5. March 19: Statistical Sequence Recognition (and Training) for ASR (Chapters 25 and 26)

6. March 31: Adaptation and Discriminant Training for ASR (Chapter 27)

7. April 7: Speaker Verification (Chapter 41)

8. April 14: Source Separation (Chapter 39)

9. April 16: Music Signal Analysis (Chapter 37)

Homework #4:

By Friday, Feb 28 send answers to Exercises 8.2, 8.3, 9.2, and 9.3 from the book to morgan@icsi.berkeley.edu with subject line HOMEWORK #4.

Exercises repeated here:

8.2 George has designed a classifier that can perfectly distinguish between basketball players and researchers for every example in the training set. Martha has designed a classifier that makes some errors in the training set classification. However, Martha insists that hers is better. How can she be right? In other words, what are some potential pitfalls in the development of a classifier given a training set?

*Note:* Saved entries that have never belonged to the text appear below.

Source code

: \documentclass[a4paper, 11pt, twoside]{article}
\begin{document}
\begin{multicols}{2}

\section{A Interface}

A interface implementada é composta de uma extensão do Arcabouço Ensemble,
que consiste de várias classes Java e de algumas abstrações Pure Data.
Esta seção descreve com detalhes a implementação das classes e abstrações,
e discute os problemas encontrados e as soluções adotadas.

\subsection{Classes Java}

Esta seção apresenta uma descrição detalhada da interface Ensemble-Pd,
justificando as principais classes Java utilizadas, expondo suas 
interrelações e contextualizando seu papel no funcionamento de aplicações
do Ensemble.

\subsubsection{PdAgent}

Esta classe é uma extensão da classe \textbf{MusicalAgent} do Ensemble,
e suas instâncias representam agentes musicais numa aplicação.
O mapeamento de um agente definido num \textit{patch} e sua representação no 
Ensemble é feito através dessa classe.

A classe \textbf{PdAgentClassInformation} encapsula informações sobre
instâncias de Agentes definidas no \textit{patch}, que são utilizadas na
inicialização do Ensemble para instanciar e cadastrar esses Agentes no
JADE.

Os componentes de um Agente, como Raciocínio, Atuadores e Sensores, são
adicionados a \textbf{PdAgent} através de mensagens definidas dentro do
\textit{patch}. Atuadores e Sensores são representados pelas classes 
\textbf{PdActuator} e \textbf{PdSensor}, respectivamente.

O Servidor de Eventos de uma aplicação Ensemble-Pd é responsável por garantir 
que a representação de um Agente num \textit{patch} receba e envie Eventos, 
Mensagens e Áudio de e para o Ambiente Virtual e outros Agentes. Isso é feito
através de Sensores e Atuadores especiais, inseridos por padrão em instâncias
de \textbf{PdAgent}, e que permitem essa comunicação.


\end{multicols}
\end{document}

8.3 Assuming that one is willing to use an infinite number of training examples (and take an infinite amount of time for classification), would it be possible to do perfect classification of speech utterances given all possible waveforms?

9.2 The heights and weights of basketball players and speech researchers are vector quantized so that there are 16 different possible reference indices i corresponding to (height, weight) pairs. A training set is provided that has the height and weight and occupation of 1000 people, 500 from each occupation. How would you assign them to reference indices? Given a chosen approach for this, how would you estimate the discrete densities for the likelihoods P(i | occupation)? How would you estimate the posteriors P(occupation | i)? How would you estimate the priors P(occupation) and P(i)?

9.3 A Bayes decision rule is the optimum (minimum error) strategy. Suppose that Albert uses a Bayes classifier and estimates the probabilities by using a Gaussian parametric form for the estimator. Beth is working on the same problem and claims to get a better result without even using explicitly statistical methods. Can you think of any reason that Beth could be right?